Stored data
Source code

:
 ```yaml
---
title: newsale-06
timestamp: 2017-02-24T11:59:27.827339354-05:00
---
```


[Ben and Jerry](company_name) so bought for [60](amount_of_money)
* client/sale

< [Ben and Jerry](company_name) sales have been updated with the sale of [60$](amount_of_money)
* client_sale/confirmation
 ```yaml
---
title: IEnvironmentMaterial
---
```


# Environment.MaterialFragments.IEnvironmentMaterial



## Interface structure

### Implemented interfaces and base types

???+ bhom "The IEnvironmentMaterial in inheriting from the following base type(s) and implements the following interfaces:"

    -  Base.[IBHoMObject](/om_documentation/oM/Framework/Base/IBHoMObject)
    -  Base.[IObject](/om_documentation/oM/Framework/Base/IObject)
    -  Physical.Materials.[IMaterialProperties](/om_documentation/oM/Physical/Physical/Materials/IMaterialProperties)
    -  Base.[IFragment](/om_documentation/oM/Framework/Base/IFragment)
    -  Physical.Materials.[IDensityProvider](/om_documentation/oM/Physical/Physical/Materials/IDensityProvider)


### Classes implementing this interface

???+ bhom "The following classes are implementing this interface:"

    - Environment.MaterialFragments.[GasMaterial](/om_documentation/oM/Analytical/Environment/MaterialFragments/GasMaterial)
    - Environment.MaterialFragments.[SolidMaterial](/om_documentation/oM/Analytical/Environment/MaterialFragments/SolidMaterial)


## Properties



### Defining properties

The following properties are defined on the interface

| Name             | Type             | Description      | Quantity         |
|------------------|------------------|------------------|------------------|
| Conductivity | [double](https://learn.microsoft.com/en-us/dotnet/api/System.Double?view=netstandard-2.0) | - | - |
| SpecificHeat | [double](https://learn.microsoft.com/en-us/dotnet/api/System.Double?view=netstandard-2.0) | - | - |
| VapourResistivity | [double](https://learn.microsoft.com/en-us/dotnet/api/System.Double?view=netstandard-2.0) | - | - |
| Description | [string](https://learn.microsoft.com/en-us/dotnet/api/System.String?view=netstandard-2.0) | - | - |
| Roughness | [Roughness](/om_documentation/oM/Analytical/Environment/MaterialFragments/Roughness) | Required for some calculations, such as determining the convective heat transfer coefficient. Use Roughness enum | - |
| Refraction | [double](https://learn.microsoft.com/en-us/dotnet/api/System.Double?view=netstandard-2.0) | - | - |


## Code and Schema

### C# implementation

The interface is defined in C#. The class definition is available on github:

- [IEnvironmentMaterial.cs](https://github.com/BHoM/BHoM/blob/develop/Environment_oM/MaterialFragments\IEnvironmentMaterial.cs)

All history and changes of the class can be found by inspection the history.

* What to produce *
Return each line of the entries that holds the string "view".

* Output for this task *
| Conductivity | [double](https://learn.microsoft.com/en-us/dotnet/api/System.Double?view=netstandard-2.0) | - | - |
| SpecificHeat | [double](https://learn.microsoft.com/en-us/dotnet/api/System.Double?view=netstandard-2.0) | - | - |
| VapourResistivity | [double](https://learn.microsoft.com/en-us/dotnet/api/System.Double?view=netstandard-2.0) | - | - |
| Description | [string](https://learn.microsoft.com/en-us/dotnet/api/System.String?view=netstandard-2.0) | - | - |
| Refraction | [double](https://learn.microsoft.com/en-us/dotnet/api/System.Double?view=netstandard-2.0) | - | - |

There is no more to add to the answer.